#### Given data:
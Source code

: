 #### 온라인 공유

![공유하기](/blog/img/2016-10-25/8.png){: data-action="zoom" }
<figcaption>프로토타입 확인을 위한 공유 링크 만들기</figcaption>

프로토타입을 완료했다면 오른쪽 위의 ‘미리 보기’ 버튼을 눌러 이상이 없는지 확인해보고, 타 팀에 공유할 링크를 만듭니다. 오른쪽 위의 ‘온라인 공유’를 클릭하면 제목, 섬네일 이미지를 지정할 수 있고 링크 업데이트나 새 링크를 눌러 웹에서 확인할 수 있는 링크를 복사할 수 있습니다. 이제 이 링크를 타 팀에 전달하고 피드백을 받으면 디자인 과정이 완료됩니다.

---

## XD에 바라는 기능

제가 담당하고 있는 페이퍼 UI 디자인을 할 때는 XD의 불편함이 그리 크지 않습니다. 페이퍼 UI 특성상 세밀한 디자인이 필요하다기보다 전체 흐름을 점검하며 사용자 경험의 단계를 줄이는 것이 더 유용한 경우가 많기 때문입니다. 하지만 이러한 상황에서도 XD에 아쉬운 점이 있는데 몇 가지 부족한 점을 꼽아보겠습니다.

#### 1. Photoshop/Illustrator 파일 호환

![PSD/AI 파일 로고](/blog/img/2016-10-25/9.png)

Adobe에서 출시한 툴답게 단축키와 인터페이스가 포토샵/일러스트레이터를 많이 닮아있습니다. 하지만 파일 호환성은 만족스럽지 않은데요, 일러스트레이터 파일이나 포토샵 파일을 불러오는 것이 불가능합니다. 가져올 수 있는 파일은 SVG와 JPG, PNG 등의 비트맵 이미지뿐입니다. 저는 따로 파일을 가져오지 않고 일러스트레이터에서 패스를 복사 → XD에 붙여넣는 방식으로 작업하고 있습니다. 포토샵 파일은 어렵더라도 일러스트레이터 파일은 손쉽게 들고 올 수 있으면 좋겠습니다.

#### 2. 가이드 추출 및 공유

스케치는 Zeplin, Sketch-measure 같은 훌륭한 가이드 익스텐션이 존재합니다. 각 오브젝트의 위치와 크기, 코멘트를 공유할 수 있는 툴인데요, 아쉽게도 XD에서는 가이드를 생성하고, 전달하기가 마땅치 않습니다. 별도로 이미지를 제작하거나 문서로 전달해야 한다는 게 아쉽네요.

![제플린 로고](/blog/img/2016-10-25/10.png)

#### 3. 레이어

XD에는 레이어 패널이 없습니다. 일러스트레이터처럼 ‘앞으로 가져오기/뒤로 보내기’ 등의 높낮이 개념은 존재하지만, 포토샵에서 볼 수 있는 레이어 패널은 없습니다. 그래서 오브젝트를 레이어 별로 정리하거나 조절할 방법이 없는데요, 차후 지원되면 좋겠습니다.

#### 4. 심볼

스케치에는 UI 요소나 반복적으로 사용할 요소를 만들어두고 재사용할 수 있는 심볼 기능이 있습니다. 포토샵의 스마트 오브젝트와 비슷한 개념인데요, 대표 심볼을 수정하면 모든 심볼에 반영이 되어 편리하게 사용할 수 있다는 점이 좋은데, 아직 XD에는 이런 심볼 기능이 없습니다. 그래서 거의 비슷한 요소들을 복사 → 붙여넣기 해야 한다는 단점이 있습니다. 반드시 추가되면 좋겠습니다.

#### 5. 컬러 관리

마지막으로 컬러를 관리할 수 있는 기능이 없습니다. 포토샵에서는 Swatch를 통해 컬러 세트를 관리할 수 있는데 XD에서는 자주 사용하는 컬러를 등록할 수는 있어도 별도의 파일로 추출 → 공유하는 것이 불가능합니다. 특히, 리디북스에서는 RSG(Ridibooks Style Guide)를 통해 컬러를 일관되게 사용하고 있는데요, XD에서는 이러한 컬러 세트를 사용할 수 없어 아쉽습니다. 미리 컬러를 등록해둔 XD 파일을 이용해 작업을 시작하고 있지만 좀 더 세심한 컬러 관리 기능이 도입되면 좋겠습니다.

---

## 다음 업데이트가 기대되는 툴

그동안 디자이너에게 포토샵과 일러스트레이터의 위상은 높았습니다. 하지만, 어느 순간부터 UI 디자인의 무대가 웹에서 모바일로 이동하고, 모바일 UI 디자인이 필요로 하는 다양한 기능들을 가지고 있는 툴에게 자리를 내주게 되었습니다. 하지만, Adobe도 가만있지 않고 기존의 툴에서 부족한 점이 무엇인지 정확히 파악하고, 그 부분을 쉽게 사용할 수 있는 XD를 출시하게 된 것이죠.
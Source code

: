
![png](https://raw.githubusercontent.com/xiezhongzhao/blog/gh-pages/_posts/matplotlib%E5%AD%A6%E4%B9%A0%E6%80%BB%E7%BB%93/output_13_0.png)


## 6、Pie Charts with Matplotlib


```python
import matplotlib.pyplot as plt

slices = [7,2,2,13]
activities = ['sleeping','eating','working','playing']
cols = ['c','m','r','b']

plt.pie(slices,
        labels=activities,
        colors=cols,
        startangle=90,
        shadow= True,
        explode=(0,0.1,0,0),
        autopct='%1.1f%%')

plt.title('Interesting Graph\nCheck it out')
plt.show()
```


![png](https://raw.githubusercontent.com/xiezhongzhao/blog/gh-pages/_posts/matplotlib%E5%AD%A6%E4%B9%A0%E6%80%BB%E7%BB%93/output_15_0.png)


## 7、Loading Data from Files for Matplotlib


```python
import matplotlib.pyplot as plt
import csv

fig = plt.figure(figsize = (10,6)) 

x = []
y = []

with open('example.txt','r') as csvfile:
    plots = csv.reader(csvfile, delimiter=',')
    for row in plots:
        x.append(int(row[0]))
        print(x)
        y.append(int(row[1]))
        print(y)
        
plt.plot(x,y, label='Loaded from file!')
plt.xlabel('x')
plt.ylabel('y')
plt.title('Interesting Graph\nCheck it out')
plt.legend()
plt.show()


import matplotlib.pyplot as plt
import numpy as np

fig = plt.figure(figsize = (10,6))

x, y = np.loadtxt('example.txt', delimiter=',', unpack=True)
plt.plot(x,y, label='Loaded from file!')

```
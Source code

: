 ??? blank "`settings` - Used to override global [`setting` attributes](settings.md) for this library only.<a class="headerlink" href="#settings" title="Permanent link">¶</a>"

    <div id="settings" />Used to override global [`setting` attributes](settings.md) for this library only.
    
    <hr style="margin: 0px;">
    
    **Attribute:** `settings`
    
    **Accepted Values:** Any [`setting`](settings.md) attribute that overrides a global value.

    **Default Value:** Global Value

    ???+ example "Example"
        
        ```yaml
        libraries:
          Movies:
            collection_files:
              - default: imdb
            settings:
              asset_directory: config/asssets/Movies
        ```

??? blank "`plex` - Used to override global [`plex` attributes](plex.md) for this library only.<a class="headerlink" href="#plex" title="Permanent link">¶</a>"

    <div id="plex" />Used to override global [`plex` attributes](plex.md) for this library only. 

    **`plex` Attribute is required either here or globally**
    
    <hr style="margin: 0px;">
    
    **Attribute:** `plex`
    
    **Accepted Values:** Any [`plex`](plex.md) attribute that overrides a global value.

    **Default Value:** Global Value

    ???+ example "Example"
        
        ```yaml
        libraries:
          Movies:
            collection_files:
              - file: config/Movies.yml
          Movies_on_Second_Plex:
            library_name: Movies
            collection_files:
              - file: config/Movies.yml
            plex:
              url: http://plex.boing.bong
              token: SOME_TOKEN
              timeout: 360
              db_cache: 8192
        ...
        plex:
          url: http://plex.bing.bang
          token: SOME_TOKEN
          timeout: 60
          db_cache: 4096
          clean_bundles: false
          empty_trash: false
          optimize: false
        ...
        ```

#### Problem description:
Copy out each record word for word.

#### Written solution:
Source code

: #### 온라인 공유

![공유하기](/blog/img/2016-10-25/8.png){: data-action="zoom" }
<figcaption>프로토타입 확인을 위한 공유 링크 만들기</figcaption>

프로토타입을 완료했다면 오른쪽 위의 ‘미리 보기’ 버튼을 눌러 이상이 없는지 확인해보고, 타 팀에 공유할 링크를 만듭니다. 오른쪽 위의 ‘온라인 공유’를 클릭하면 제목, 섬네일 이미지를 지정할 수 있고 링크 업데이트나 새 링크를 눌러 웹에서 확인할 수 있는 링크를 복사할 수 있습니다. 이제 이 링크를 타 팀에 전달하고 피드백을 받으면 디자인 과정이 완료됩니다.

---

## XD에 바라는 기능

제가 담당하고 있는 페이퍼 UI 디자인을 할 때는 XD의 불편함이 그리 크지 않습니다. 페이퍼 UI 특성상 세밀한 디자인이 필요하다기보다 전체 흐름을 점검하며 사용자 경험의 단계를 줄이는 것이 더 유용한 경우가 많기 때문입니다. 하지만 이러한 상황에서도 XD에 아쉬운 점이 있는데 몇 가지 부족한 점을 꼽아보겠습니다.

#### 1. Photoshop/Illustrator 파일 호환

![PSD/AI 파일 로고](/blog/img/2016-10-25/9.png)

Adobe에서 출시한 툴답게 단축키와 인터페이스가 포토샵/일러스트레이터를 많이 닮아있습니다. 하지만 파일 호환성은 만족스럽지 않은데요, 일러스트레이터 파일이나 포토샵 파일을 불러오는 것이 불가능합니다. 가져올 수 있는 파일은 SVG와 JPG, PNG 등의 비트맵 이미지뿐입니다. 저는 따로 파일을 가져오지 않고 일러스트레이터에서 패스를 복사 → XD에 붙여넣는 방식으로 작업하고 있습니다. 포토샵 파일은 어렵더라도 일러스트레이터 파일은 손쉽게 들고 올 수 있으면 좋겠습니다.

#### 2. 가이드 추출 및 공유

스케치는 Zeplin, Sketch-measure 같은 훌륭한 가이드 익스텐션이 존재합니다. 각 오브젝트의 위치와 크기, 코멘트를 공유할 수 있는 툴인데요, 아쉽게도 XD에서는 가이드를 생성하고, 전달하기가 마땅치 않습니다. 별도로 이미지를 제작하거나 문서로 전달해야 한다는 게 아쉽네요.

![제플린 로고](/blog/img/2016-10-25/10.png)

#### 3. 레이어

XD에는 레이어 패널이 없습니다. 일러스트레이터처럼 ‘앞으로 가져오기/뒤로 보내기’ 등의 높낮이 개념은 존재하지만, 포토샵에서 볼 수 있는 레이어 패널은 없습니다. 그래서 오브젝트를 레이어 별로 정리하거나 조절할 방법이 없는데요, 차후 지원되면 좋겠습니다.

#### 4. 심볼

스케치에는 UI 요소나 반복적으로 사용할 요소를 만들어두고 재사용할 수 있는 심볼 기능이 있습니다. 포토샵의 스마트 오브젝트와 비슷한 개념인데요, 대표 심볼을 수정하면 모든 심볼에 반영이 되어 편리하게 사용할 수 있다는 점이 좋은데, 아직 XD에는 이런 심볼 기능이 없습니다. 그래서 거의 비슷한 요소들을 복사 → 붙여넣기 해야 한다는 단점이 있습니다. 반드시 추가되면 좋겠습니다.

#### 5. 컬러 관리

마지막으로 컬러를 관리할 수 있는 기능이 없습니다. 포토샵에서는 Swatch를 통해 컬러 세트를 관리할 수 있는데 XD에서는 자주 사용하는 컬러를 등록할 수는 있어도 별도의 파일로 추출 → 공유하는 것이 불가능합니다. 특히, 리디북스에서는 RSG(Ridibooks Style Guide)를 통해 컬러를 일관되게 사용하고 있는데요, XD에서는 이러한 컬러 세트를 사용할 수 없어 아쉽습니다. 미리 컬러를 등록해둔 XD 파일을 이용해 작업을 시작하고 있지만 좀 더 세심한 컬러 관리 기능이 도입되면 좋겠습니다.

---

## 다음 업데이트가 기대되는 툴

그동안 디자이너에게 포토샵과 일러스트레이터의 위상은 높았습니다. 하지만, 어느 순간부터 UI 디자인의 무대가 웹에서 모바일로 이동하고, 모바일 UI 디자인이 필요로 하는 다양한 기능들을 가지고 있는 툴에게 자리를 내주게 되었습니다. 하지만, Adobe도 가만있지 않고 기존의 툴에서 부족한 점이 무엇인지 정확히 파악하고, 그 부분을 쉽게 사용할 수 있는 XD를 출시하게 된 것이죠.
Source code

:
![png](https://raw.githubusercontent.com/xiezhongzhao/blog/gh-pages/_posts/matplotlib%E5%AD%A6%E4%B9%A0%E6%80%BB%E7%BB%93/output_13_0.png)


## 6、Pie Charts with Matplotlib


```python
import matplotlib.pyplot as plt

slices = [7,2,2,13]
activities = ['sleeping','eating','working','playing']
cols = ['c','m','r','b']

plt.pie(slices,
        labels=activities,
        colors=cols,
        startangle=90,
        shadow= True,
        explode=(0,0.1,0,0),
        autopct='%1.1f%%')

plt.title('Interesting Graph\nCheck it out')
plt.show()
```


![png](https://raw.githubusercontent.com/xiezhongzhao/blog/gh-pages/_posts/matplotlib%E5%AD%A6%E4%B9%A0%E6%80%BB%E7%BB%93/output_15_0.png)


## 7、Loading Data from Files for Matplotlib


```python
import matplotlib.pyplot as plt
import csv

fig = plt.figure(figsize = (10,6)) 

x = []
y = []

with open('example.txt','r') as csvfile:
    plots = csv.reader(csvfile, delimiter=',')
    for row in plots:
        x.append(int(row[0]))
        print(x)
        y.append(int(row[1]))
        print(y)
        
plt.plot(x,y, label='Loaded from file!')
plt.xlabel('x')
plt.ylabel('y')
plt.title('Interesting Graph\nCheck it out')
plt.legend()
plt.show()


import matplotlib.pyplot as plt
import numpy as np

fig = plt.figure(figsize = (10,6))

x, y = np.loadtxt('example.txt', delimiter=',', unpack=True)
plt.plot(x,y, label='Loaded from file!')

```
Source code

: ??? blank "`settings` - Used to override global [`setting` attributes](settings.md) for this library only.<a class="headerlink" href="#settings" title="Permanent link">¶</a>"

    <div id="settings" />Used to override global [`setting` attributes](settings.md) for this library only.
    
    <hr style="margin: 0px;">
    
    **Attribute:** `settings`
    
    **Accepted Values:** Any [`setting`](settings.md) attribute that overrides a global value.

    **Default Value:** Global Value

    ???+ example "Example"
        
        ```yaml
        libraries:
          Movies:
            collection_files:
              - default: imdb
            settings:
              asset_directory: config/asssets/Movies
        ```

??? blank "`plex` - Used to override global [`plex` attributes](plex.md) for this library only.<a class="headerlink" href="#plex" title="Permanent link">¶</a>"

    <div id="plex" />Used to override global [`plex` attributes](plex.md) for this library only. 

    **`plex` Attribute is required either here or globally**
    
    <hr style="margin: 0px;">
    
    **Attribute:** `plex`
    
    **Accepted Values:** Any [`plex`](plex.md) attribute that overrides a global value.

    **Default Value:** Global Value

    ???+ example "Example"
        
        ```yaml
        libraries:
          Movies:
            collection_files:
              - file: config/Movies.yml
          Movies_on_Second_Plex:
            library_name: Movies
            collection_files:
              - file: config/Movies.yml
            plex:
              url: http://plex.boing.bong
              token: SOME_TOKEN
              timeout: 360
              db_cache: 8192
        ...
        plex:
          url: http://plex.bing.bang
          token: SOME_TOKEN
          timeout: 60
          db_cache: 4096
          clean_bundles: false
          empty_trash: false
          optimize: false
        ...
        ```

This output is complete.